While resumes now take a back seat to networking as the entry point into a potential new job, it’s still critical to ensure yours stands out. Conveying impact on a piece of paper is challenging, so take every advantage to differentiate yourself.
Here are 10 resume essentials:
1) Focus on how you can solve the organization’s problems, not what you are seeking. Skip the “Objective” in favor of a Profile that shows what you bring to the table.
2) Your resume should read less like a job description and more like the intro for your lifetime achievement award. Accomplishments and results get noticed, not tasks. Consider the difference on Tom Hanks’ resume*:
- Acted in numerous movies and television shows including lead and supporting roles.
- Acted, directed and produced over 65 movies resulting in two Academy Awards, 4 Golden Globes and a Lifetime Achievement Award from the American Film Institute.
3) Use effective placement. Studies using heat-sensor tests show that resumes are read in an “F” pattern. Be strategic about where you put certain points so they stand out.
4) Have a strong opener. Similar to the point above, you may have only 10 seconds to capture a Recruiter’s attention. Bring your best accomplishments “front and center”. Limit fluff and opt for numbers and facts.
5) Show, don’t tell. Scan your resume for empty words that aren’t backed by specific accomplishments. Don’t tell someone you are a great team-player, rather show an example of how you rolled up your sleeves and pulled an all-nighter to win the largest client contract for Q2.
6) Use “visual” action verbs. Instead of “Worked with the accounting team…” try “Collaborated with…”, which offers a more powerful image. If you use “Responsible for…” on your resume, this is a task, not an accomplishment. Fix it.
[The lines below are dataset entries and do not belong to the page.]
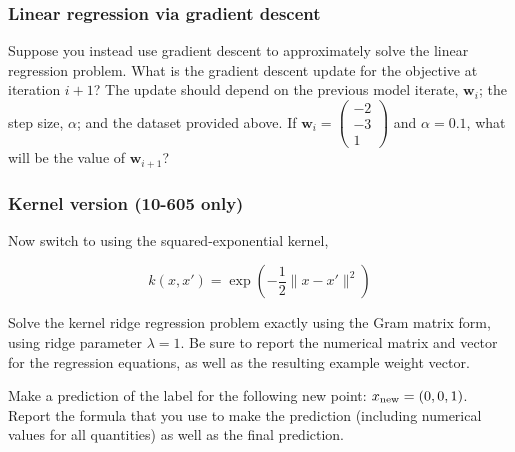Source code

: \begin{answer_box}[title=,height=7cm,width=16.5cm]  
    
\end{answer_box}


\subsubsection{Linear regression via gradient descent }
Suppose you instead use gradient descent to approximately solve the linear regression problem. What is the gradient descent update for the objective at iteration $i+1$? The update should depend on the previous model iterate, $\mathbf{w}_{i}$; the step size, $\alpha$; and the dataset provided above. If $\mathbf{w}_{i} = \begin{pmatrix}
        -2 \\ -3 \\ 1
    \end{pmatrix}$ and $\alpha = 0.1$, what will be the value of $\mathbf{w}_{i+1}$?

\begin{answer_box}[title=,height=7cm,width=16.5cm]  
    
\end{answer_box}

\subsubsection{Kernel version (10-605 only) }

Now switch to using the squared-exponential kernel, 

$$\textstyle k(x,x') =  \exp(-\frac 12\|x-x'\|^2)$$

Solve the kernel ridge regression problem exactly using the Gram matrix form, using ridge parameter $\lambda=1$. Be sure to report the numerical matrix and vector for the regression equations, as well as the resulting example weight vector.

Make a prediction of the label for the following new point: $x_{\rm new} = (0, 0, 1)$. Report the formula that you use to make the prediction (including numerical values for all quantities) as well as the final prediction.

\begin{answer_box}[title=,height=7cm,width=16.5cm]  
    
\end{answer_box}


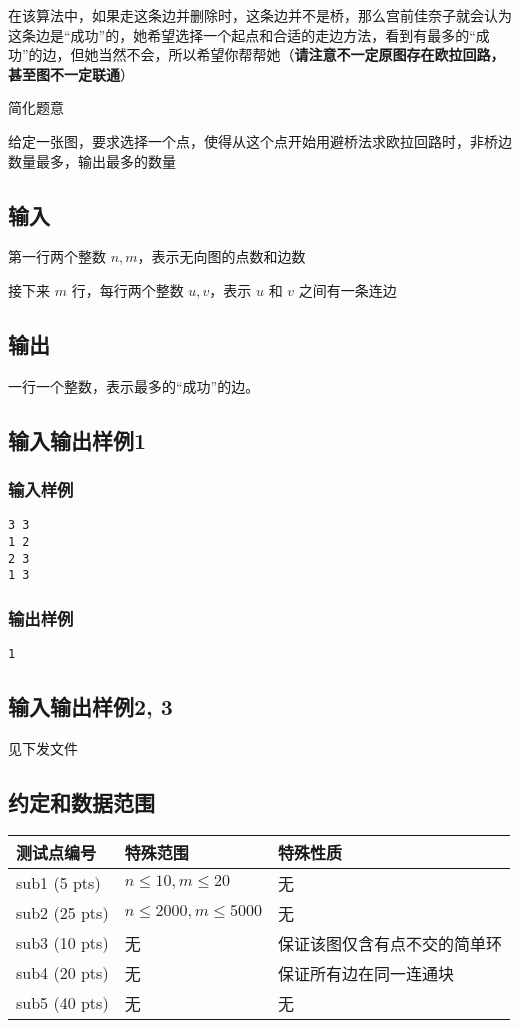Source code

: \documentclass[UTF8]{ctexart}
\begin{document}
在该算法中，如果走这条边并删除时，这条边并不是桥，那么宫前佳奈子就会认为这条边是“成功”的，她希望选择一个起点和合适的走边方法，看到有最多的“成功”的边，但她当然不会，所以希望你帮帮她（\textbf{请注意不一定原图存在欧拉回路，甚至图不一定联通}）

\vspace{5mm}
简化题意

给定一张图，要求选择一个点，使得从这个点开始用避桥法求欧拉回路时，非桥边数量最多，输出最多的数量
\subsection{输入}
第一行两个整数 $n, m$，表示无向图的点数和边数

接下来 $m$ 行，每行两个整数 $u, v$，表示 $u$ 和 $v$ 之间有一条连边
\subsection{输出}
一行一个整数，表示最多的“成功”的边。
\subsection{输入输出样例1}
\subsubsection{输入样例}
\begin{verbatim}
3 3
1 2
2 3
1 3
\end{verbatim}
\subsubsection{输出样例}
\begin{verbatim}
1  
\end{verbatim}
\subsection{输入输出样例2, 3}
见下发文件

\subsection{约定和数据范围}

\begin{center}
\begin{tabular}{*{3}{|C{9em}}|}
\hline
    测试点编号 & 特殊范围 & 特殊性质 \\ \hline
    sub1 (5 pts) & $n\leq 10, m\leq 20$ & 无 \\ \hline
    sub2 (25 pts) & $n\leq 2000, m\leq 5000$ & 无  \\ \hline
    sub3 (10 pts) & 无 & 保证该图仅含有点不交的简单环 \\ \hline
    sub4 (20 pts) & 无 & 保证所有边在同一连通块 \\ \hline
    sub5 (40 pts) & 无 & 无 \\ \hline
\end{tabular}
\end{center}
\end{document}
7) Avoid paragraphs and lists of more than 5 bullets. Whitespace is inviting. If your resume is written with impact, you don’t need to list everything you’ve done in your career. A few well-positioned achievements will speak volumes.
8) Use key words. Research current industry lingo and ensure you’re using the latest. Terms change and if you only get 10 seconds to get your point across, familiar words will make more of a connection with the reader.
9) Your resume is a marketing document meant to entice the reader to want to learn more. This is not a place to be humble because you can be sure the guy behind you isn’t. However, it IS a place to be truthful. You won’t get past the interview if you can’t speak about what you wrote.
10) Proofread. Go beyond spellcheck, which doesn’t catch words in all caps (unless you set it to) and won’t catch words that are spelled correctly, but used incorrectly. No one will be impressed if you say, “My work ethics are impeachable.”
In a few years, Linked In and other on-line forums will replace resumes altogether. For now, resumes are a necessary tool in a job search and while you may not have Tom Hanks’ qualifications, your resume will definitely stand out from the competition if you follow these points.
* Note that Tom Hanks is not a client of TiltScale and the information in this blog was used for demonstration purposes only.